• **What you have to do**: What follows is a listing; give it again exactly, in its entirety.

• **Material shown**:
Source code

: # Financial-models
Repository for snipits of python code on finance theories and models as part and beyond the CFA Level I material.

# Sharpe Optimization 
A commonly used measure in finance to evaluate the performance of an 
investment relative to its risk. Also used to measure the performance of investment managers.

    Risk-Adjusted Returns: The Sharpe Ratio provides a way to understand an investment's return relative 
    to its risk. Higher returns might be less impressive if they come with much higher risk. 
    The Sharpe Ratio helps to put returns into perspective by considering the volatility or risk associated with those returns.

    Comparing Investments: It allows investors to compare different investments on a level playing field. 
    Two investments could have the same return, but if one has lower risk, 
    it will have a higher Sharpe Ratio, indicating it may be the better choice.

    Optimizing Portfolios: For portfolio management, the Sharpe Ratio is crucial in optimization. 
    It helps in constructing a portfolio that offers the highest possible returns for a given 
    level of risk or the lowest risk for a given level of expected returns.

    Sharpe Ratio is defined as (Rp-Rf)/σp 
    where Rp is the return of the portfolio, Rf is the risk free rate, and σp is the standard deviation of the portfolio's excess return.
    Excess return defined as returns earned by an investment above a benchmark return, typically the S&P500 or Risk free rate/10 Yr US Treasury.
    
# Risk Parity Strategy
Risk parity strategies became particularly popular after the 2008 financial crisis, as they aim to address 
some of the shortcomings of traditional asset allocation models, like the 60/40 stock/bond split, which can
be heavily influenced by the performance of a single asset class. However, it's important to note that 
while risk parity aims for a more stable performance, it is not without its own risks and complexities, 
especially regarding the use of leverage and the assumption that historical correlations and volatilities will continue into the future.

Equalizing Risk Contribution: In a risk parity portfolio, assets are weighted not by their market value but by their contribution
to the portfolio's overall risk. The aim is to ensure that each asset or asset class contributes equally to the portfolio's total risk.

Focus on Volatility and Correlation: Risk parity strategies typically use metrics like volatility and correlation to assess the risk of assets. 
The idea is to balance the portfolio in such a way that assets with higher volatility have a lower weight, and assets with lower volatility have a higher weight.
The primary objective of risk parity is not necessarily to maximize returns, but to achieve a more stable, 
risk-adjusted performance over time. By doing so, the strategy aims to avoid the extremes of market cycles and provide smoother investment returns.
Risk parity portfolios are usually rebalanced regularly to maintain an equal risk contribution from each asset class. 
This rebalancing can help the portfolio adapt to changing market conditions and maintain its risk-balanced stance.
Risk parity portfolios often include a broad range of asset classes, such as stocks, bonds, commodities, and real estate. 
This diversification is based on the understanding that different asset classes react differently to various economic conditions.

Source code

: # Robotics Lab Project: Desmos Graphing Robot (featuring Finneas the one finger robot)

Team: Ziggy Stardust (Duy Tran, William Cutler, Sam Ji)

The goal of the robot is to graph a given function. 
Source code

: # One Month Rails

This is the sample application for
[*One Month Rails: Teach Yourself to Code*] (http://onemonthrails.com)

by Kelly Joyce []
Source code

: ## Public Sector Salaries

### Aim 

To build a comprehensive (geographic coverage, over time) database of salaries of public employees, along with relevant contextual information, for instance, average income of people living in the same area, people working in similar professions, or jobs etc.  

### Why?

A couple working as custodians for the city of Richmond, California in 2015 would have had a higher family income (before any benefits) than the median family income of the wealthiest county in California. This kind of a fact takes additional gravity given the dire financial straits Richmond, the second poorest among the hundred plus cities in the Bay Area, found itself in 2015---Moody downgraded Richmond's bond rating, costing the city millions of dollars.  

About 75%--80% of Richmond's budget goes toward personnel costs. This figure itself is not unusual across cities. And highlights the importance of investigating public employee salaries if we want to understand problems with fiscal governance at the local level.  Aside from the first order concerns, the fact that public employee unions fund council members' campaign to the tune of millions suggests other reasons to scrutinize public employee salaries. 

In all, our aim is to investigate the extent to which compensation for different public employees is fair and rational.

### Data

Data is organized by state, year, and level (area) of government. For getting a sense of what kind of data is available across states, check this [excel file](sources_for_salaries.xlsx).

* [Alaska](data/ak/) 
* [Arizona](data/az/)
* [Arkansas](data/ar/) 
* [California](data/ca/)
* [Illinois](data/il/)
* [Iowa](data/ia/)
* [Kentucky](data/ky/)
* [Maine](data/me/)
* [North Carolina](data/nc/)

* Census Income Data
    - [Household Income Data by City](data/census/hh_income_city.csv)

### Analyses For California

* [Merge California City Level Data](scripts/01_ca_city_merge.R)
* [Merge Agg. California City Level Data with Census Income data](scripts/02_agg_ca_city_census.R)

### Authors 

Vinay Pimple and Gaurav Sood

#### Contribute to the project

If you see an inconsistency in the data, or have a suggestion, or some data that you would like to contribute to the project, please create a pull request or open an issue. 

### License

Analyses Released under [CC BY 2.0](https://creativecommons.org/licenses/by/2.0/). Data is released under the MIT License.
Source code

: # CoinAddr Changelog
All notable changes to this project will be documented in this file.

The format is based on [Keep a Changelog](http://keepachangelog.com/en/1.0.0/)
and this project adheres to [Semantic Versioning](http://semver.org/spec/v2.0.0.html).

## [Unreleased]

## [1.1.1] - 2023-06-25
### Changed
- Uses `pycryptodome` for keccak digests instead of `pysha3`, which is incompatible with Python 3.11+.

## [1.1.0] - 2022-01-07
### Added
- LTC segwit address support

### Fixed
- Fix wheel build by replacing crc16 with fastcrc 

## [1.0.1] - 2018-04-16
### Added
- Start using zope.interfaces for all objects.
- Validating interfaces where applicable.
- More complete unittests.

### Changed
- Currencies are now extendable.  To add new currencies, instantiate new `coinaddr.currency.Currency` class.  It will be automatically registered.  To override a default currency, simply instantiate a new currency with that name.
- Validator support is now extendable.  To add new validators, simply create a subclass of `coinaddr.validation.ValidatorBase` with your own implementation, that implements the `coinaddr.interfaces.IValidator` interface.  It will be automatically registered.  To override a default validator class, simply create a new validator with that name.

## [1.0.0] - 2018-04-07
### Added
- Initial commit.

• **Answer to this problem**:
Source code

: # Financial-models
Repository for snipits of python code on finance theories and models as part and beyond the CFA Level I material.

# Sharpe Optimization 
A commonly used measure in finance to evaluate the performance of an 
investment relative to its risk. Also used to measure the performance of investment managers.

    Risk-Adjusted Returns: The Sharpe Ratio provides a way to understand an investment's return relative 
    to its risk. Higher returns might be less impressive if they come with much higher risk. 
    The Sharpe Ratio helps to put returns into perspective by considering the volatility or risk associated with those returns.

    Comparing Investments: It allows investors to compare different investments on a level playing field. 
    Two investments could have the same return, but if one has lower risk, 
    it will have a higher Sharpe Ratio, indicating it may be the better choice.

    Optimizing Portfolios: For portfolio management, the Sharpe Ratio is crucial in optimization. 
    It helps in constructing a portfolio that offers the highest possible returns for a given 
    level of risk or the lowest risk for a given level of expected returns.

    Sharpe Ratio is defined as (Rp-Rf)/σp 
    where Rp is the return of the portfolio, Rf is the risk free rate, and σp is the standard deviation of the portfolio's excess return.
    Excess return defined as returns earned by an investment above a benchmark return, typically the S&P500 or Risk free rate/10 Yr US Treasury.
    
# Risk Parity Strategy
Risk parity strategies became particularly popular after the 2008 financial crisis, as they aim to address 
some of the shortcomings of traditional asset allocation models, like the 60/40 stock/bond split, which can
be heavily influenced by the performance of a single asset class. However, it's important to note that 
while risk parity aims for a more stable performance, it is not without its own risks and complexities, 
especially regarding the use of leverage and the assumption that historical correlations and volatilities will continue into the future.

Equalizing Risk Contribution: In a risk parity portfolio, assets are weighted not by their market value but by their contribution
to the portfolio's overall risk. The aim is to ensure that each asset or asset class contributes equally to the portfolio's total risk.

Focus on Volatility and Correlation: Risk parity strategies typically use metrics like volatility and correlation to assess the risk of assets. 
The idea is to balance the portfolio in such a way that assets with higher volatility have a lower weight, and assets with lower volatility have a higher weight.
The primary objective of risk parity is not necessarily to maximize returns, but to achieve a more stable, 
risk-adjusted performance over time. By doing so, the strategy aims to avoid the extremes of market cycles and provide smoother investment returns.
Risk parity portfolios are usually rebalanced regularly to maintain an equal risk contribution from each asset class. 
This rebalancing can help the portfolio adapt to changing market conditions and maintain its risk-balanced stance.
Risk parity portfolios often include a broad range of asset classes, such as stocks, bonds, commodities, and real estate. 
This diversification is based on the understanding that different asset classes react differently to various economic conditions.

Source code

: # Robotics Lab Project: Desmos Graphing Robot (featuring Finneas the one finger robot)

Team: Ziggy Stardust (Duy Tran, William Cutler, Sam Ji)

The goal of the robot is to graph a given function. 
Source code

: # One Month Rails

This is the sample application for
[*One Month Rails: Teach Yourself to Code*] (http://onemonthrails.com)

by Kelly Joyce []
Source code

: ## Public Sector Salaries

### Aim 

To build a comprehensive (geographic coverage, over time) database of salaries of public employees, along with relevant contextual information, for instance, average income of people living in the same area, people working in similar professions, or jobs etc.  

### Why?

A couple working as custodians for the city of Richmond, California in 2015 would have had a higher family income (before any benefits) than the median family income of the wealthiest county in California. This kind of a fact takes additional gravity given the dire financial straits Richmond, the second poorest among the hundred plus cities in the Bay Area, found itself in 2015---Moody downgraded Richmond's bond rating, costing the city millions of dollars.  

About 75%--80% of Richmond's budget goes toward personnel costs. This figure itself is not unusual across cities. And highlights the importance of investigating public employee salaries if we want to understand problems with fiscal governance at the local level.  Aside from the first order concerns, the fact that public employee unions fund council members' campaign to the tune of millions suggests other reasons to scrutinize public employee salaries. 

In all, our aim is to investigate the extent to which compensation for different public employees is fair and rational.

### Data

Data is organized by state, year, and level (area) of government. For getting a sense of what kind of data is available across states, check this [excel file](sources_for_salaries.xlsx).

* [Alaska](data/ak/) 
* [Arizona](data/az/)
* [Arkansas](data/ar/) 
* [California](data/ca/)
* [Illinois](data/il/)
* [Iowa](data/ia/)
* [Kentucky](data/ky/)
* [Maine](data/me/)
* [North Carolina](data/nc/)

* Census Income Data
    - [Household Income Data by City](data/census/hh_income_city.csv)

### Analyses For California

* [Merge California City Level Data](scripts/01_ca_city_merge.R)
* [Merge Agg. California City Level Data with Census Income data](scripts/02_agg_ca_city_census.R)

### Authors 

Vinay Pimple and Gaurav Sood

#### Contribute to the project

If you see an inconsistency in the data, or have a suggestion, or some data that you would like to contribute to the project, please create a pull request or open an issue. 

### License

Analyses Released under [CC BY 2.0](https://creativecommons.org/licenses/by/2.0/). Data is released under the MIT License.
Source code

: # CoinAddr Changelog
All notable changes to this project will be documented in this file.

The format is based on [Keep a Changelog](http://keepachangelog.com/en/1.0.0/)
and this project adheres to [Semantic Versioning](http://semver.org/spec/v2.0.0.html).

## [Unreleased]

## [1.1.1] - 2023-06-25
### Changed
- Uses `pycryptodome` for keccak digests instead of `pysha3`, which is incompatible with Python 3.11+.

## [1.1.0] - 2022-01-07
### Added
- LTC segwit address support

### Fixed
- Fix wheel build by replacing crc16 with fastcrc 

## [1.0.1] - 2018-04-16
### Added
- Start using zope.interfaces for all objects.
- Validating interfaces where applicable.
- More complete unittests.

### Changed
- Currencies are now extendable.  To add new currencies, instantiate new `coinaddr.currency.Currency` class.  It will be automatically registered.  To override a default currency, simply instantiate a new currency with that name.
- Validator support is now extendable.  To add new validators, simply create a subclass of `coinaddr.validation.ValidatorBase` with your own implementation, that implements the `coinaddr.interfaces.IValidator` interface.  It will be automatically registered.  To override a default validator class, simply create a new validator with that name.

## [1.0.0] - 2018-04-07
### Added
- Initial commit.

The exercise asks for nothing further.